D'autant que sans un sou et criblé de dettes de jeu, sans domicile fixe, sans travail et sans grande volonté d'en trouver, il ne doit sa survie qu'à un copain d'enfance, gangster et dealer, qui le dépanne régulièrement tout en le maintenant dans ses addictions.
Et pourtant, à l'aube de ses trente ans, cet anti-héros personnage principal de "Mille petites falaises", le premier roman de Shaughnessy Bishop-Stall, prend la décision de se reprendre en main.
Plus facile à dire qu'à faire mais l'important est déjà d'en avoir acté le principe et de faire le deuil de ses illusions, ou du moins de celui qu'on a été qui ne sera plus jamais et tout le monde sait que le sursaut salutaire n'intervient qu'après avoir touché le fond.
Pour Mason dont la dérive est déjà bien amorcée, exorciser ses démons prend naturellement le chemin d'une descente aux enfers qui commence de manière rocambolesque à la manière de Donald Westlake par la vente de hot-dogs à des névrosés et la reconversion en scribe moderne pour contemporains suicidaires recrutés via son site "vers la sortie.com" et s'achève par un thriller gore à la Thomas Harris en passant par une traversée psychiatrique et la fulgurance de l'amour.
Descente aux enfers mais également chemin de croix pour "une grâce salvatrice", titre du dernier chapitre, pour ce conte moderne quasi judéo-chrétien dans lequel la rédemption n'intervient après la confrontation victorieuse mais non sans graves dommages collatéraux avec l'incarnation humaine du mal absolu qui, en l'espèce, porte le nom d'une redoutable divinité guerrière de la mythologie égyptienne.

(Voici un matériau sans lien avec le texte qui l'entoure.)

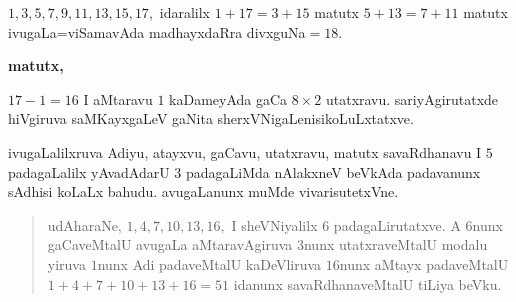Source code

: $1,3,5,7,9,11,13,15,17,$ idaralilx $1+17=3+15$ matutx $5+13=7+11$ matutx ivugaLa=viSamavAda madhayxdaRra divxguNa$=18.$

\begin{center}
{\bf matutx,}
\end{center}

$17-1=16$ I aMtaravu $1$ kaDameyAda gaCa $8\times2$ utatxravu. sariyAgirutatxde hiVgiruva saMKayxgaLeV gaNita sherxVNigaLenisikoLuLxtatxve.

ivugaLalilxruva Adiyu, atayxvu, gaCavu, utatxravu, matutx savaRdhanavu I $5$ padagaLalilx yAvadAdarU $3$ padagaLiMda nAlakxneV beVkAda padavanunx sAdhisi koLaLx bahudu. avugaLanunx muMde vivarisutetxVne.

\begin{verse}
udAharaNe, $1,4,7,10,13,16,$ I sheVNiyalilx $6$ padagaLirutatxve. A $6$nunx gaCaveMtalU avugaLa aMtaravAgiruva $3$nunx utatxraveMtalU modalu yiruva $1$nunx Adi padaveMtalU kaDeVliruva $16$nunx aMtayx padaveMtalU $1+4+7+10+13+16=51$ idanunx savaRdhanaveMtalU tiLiya beVku.
\end{verse}
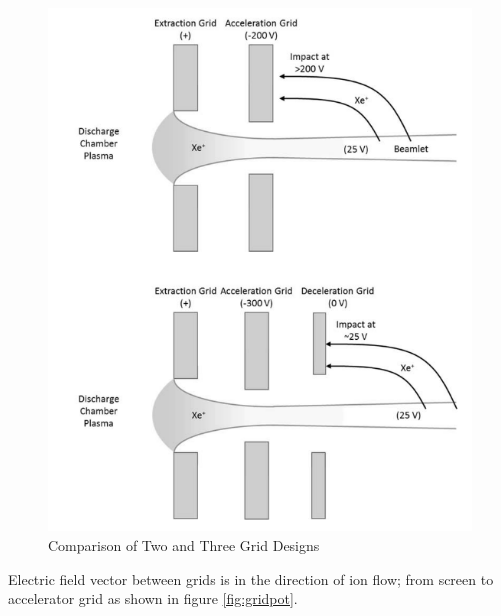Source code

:\begin{figure}[ht]
    \centering
    \includegraphics[scale=0.75]{fig/ionbackstreamdecel.png}
    \caption[Comparison of Two and Three Grid Designs]{Comparison of Two and Three Grid Designs\cite{Couch2017}}
    \label{fig:ionbackstreamdecel}
\end{figure}

Electric field vector between grids is in the direction of ion flow; from screen to accelerator grid as shown in figure \ref{fig:gridpot}.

Pour son premier opus littéraire, dont le titre original "Ghosted" rend davantage compte de l'odyssée du héros devenu nègre et fantôme de lui-même au pays de ceux qui se sont perdus, puisant sans doute dans ses investigations journalistiques dans les bas-fonds de Toronto et son thésaurus autofictionnel, Shaughnessy Bishop-Stall brosse un saisissant conte moderne quasiment judéo-chrétien dont tient à sa rythmique qui, même si elle n'est pas novatrice, est bien maîtrisée.

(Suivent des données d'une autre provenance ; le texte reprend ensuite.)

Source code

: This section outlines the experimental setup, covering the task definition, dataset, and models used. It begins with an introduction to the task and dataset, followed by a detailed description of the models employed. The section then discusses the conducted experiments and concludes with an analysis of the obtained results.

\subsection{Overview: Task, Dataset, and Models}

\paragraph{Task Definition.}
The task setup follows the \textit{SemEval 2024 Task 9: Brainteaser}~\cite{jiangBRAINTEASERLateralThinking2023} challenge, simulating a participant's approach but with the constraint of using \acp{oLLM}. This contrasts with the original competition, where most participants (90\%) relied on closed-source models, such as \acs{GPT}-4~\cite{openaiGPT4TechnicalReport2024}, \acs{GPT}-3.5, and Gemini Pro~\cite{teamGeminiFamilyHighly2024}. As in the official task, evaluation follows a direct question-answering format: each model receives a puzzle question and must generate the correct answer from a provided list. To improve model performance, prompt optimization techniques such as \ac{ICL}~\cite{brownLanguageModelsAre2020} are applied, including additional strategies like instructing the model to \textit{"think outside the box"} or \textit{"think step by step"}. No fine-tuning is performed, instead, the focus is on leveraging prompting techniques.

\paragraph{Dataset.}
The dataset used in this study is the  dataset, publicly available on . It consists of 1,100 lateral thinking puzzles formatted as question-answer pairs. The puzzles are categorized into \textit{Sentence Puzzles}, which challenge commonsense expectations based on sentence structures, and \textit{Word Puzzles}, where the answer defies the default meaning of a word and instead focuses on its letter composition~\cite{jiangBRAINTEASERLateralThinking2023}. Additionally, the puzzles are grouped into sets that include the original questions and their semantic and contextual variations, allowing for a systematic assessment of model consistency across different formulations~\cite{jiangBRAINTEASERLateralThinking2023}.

En effet, considérant que "c'est juste plus amusant d'être capable de sortir votre boîte à outils entier comme un écrivain et d'utiliser tous les bits, plutôt que de simplement s'en tenir à un point de vue ou la tonalité", il pratique un syncrétisme efficace qui tient au mélange des genres pour peindre un monde malade en perte de repères associé à la rupture de la linéarité narrative par l'insertion de notes, de lettres, de mails et de flashs rétrospectifs et la récurrence des outils de thérapie cognitive que sont les listes et le questionnaire Socrate dans le traitement des psychoses.

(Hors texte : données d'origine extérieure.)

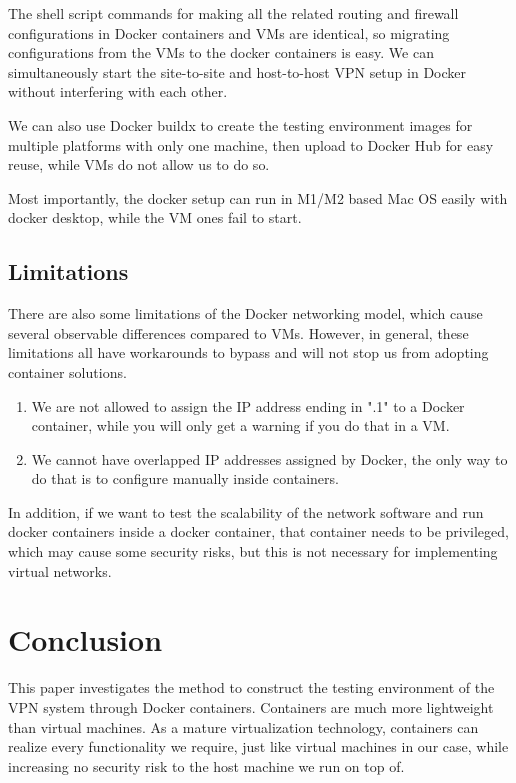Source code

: \documentclass[article]{aaltoseries}
\begin{document}
The shell script commands for making all the related routing and firewall configurations in Docker containers and VMs are identical, so migrating configurations from the VMs to the docker containers is easy. We can simultaneously start the site-to-site and host-to-host VPN setup in Docker without interfering with each other.

We can also use Docker buildx \cite{dockermultiplatform} to create the testing environment images for multiple platforms with only one machine, then upload to Docker Hub for easy reuse, while VMs do not allow us to do so.

Most importantly, the docker setup can run in M1/M2 based Mac OS easily with docker desktop, while the VM ones fail to start.

\subsection{Limitations}

There are also some limitations of the Docker networking model, which cause several observable differences compared to VMs. However, in general, these limitations all have workarounds to bypass and will not stop us from adopting container solutions.

\begin{enumerate}
\setlength{\itemsep}{0pt}
\setlength{\parsep}{0pt}
\setlength{\parskip}{0pt}
\item We are not allowed to assign the IP address ending in ".1" to a Docker container, while you will only get a warning if you do that in a VM.
\item We cannot have overlapped IP addresses assigned by Docker, the only way to do that is to configure manually inside containers.
\end{enumerate}

In addition, if we want to test the scalability of the network software and run docker containers inside a docker container, that container needs to be privileged, which may cause some security risks, but this is not necessary for implementing virtual networks.



\section{Conclusion}

This paper investigates the method to construct the testing environment of the VPN system through Docker containers. Containers are much more lightweight than virtual machines. As a mature virtualization technology, containers can realize every functionality we require, just like virtual machines in our case, while increasing no security risk to the host machine we run on top of.
\end{document}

Ce qui donne à sa prose, par ailleurs largement ancrée dans le post-modernisme américain, un aspect labyrinthique et catalytique qui peut laisser accroire qu'il s'agit d'un voyage davantage psychique que réel menant à la connaissance de soi, ce qui le rapprocherait de la pérégrination initiatique au coeur du roman gothique, ce qui enrichit encore l'intérêt de sa lecture.